> _Records contained in a dataset_:
■ ■ ■
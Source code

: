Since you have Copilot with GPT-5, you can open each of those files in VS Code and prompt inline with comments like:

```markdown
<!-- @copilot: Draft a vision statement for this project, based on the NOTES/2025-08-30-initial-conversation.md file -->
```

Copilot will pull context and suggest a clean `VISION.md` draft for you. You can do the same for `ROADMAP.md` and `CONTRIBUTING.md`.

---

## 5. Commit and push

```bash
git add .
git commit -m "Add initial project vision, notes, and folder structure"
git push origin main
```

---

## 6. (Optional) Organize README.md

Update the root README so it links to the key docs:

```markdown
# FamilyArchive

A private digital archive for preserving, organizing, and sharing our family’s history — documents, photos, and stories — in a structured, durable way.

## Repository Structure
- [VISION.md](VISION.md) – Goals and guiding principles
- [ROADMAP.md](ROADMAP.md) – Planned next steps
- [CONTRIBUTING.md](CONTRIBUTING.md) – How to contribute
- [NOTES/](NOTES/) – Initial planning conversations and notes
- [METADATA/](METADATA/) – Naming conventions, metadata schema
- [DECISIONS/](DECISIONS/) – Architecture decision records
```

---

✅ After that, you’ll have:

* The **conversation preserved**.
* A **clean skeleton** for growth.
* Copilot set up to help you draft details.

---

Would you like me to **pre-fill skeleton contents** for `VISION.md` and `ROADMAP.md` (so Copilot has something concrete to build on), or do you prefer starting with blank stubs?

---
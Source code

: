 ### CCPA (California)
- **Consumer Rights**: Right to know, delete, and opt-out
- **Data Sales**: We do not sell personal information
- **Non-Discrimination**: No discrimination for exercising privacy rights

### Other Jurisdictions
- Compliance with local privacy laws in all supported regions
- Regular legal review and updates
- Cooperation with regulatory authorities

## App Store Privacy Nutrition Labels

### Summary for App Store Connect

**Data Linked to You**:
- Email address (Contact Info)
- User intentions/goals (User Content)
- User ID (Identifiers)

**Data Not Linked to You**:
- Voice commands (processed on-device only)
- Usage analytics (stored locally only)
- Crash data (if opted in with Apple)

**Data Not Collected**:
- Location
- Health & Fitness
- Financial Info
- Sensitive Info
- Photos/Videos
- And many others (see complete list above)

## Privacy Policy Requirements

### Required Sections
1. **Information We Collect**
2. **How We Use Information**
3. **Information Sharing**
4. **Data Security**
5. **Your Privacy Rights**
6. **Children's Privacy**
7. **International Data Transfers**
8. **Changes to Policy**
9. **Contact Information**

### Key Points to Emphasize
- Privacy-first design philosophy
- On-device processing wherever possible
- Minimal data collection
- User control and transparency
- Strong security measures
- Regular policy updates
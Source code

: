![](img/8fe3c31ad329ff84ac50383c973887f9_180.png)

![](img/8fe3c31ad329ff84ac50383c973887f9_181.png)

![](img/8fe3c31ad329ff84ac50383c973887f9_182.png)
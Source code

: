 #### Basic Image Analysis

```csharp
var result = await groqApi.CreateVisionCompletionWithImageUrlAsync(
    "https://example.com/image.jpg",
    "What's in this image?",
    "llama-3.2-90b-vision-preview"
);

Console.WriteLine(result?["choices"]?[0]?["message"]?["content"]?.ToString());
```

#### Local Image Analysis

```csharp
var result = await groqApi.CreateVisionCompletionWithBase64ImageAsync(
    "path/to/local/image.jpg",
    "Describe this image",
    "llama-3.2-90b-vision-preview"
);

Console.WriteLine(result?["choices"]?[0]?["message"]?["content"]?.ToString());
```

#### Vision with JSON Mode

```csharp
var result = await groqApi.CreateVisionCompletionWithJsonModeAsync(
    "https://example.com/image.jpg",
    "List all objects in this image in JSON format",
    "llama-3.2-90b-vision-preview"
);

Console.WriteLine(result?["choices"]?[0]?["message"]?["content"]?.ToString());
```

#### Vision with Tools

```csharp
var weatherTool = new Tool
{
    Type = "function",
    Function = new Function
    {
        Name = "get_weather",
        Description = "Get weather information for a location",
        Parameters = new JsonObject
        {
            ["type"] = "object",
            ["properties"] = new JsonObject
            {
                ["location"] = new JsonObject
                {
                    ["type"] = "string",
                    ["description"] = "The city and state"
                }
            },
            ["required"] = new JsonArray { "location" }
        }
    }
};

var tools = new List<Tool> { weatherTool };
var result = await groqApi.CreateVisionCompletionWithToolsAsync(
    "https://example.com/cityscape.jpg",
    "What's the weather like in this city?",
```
■ ■ ■
> _Exercise requirements_: In the entries above, find each line containing the string "ROADMAP" and copy it.

> _Exercise response_:
Copilot will pull context and suggest a clean `VISION.md` draft for you. You can do the same for `ROADMAP.md` and `CONTRIBUTING.md`.
- [ROADMAP.md](ROADMAP.md) – Planned next steps
Would you like me to **pre-fill skeleton contents** for `VISION.md` and `ROADMAP.md` (so Copilot has something concrete to build on), or do you prefer starting with blank stubs?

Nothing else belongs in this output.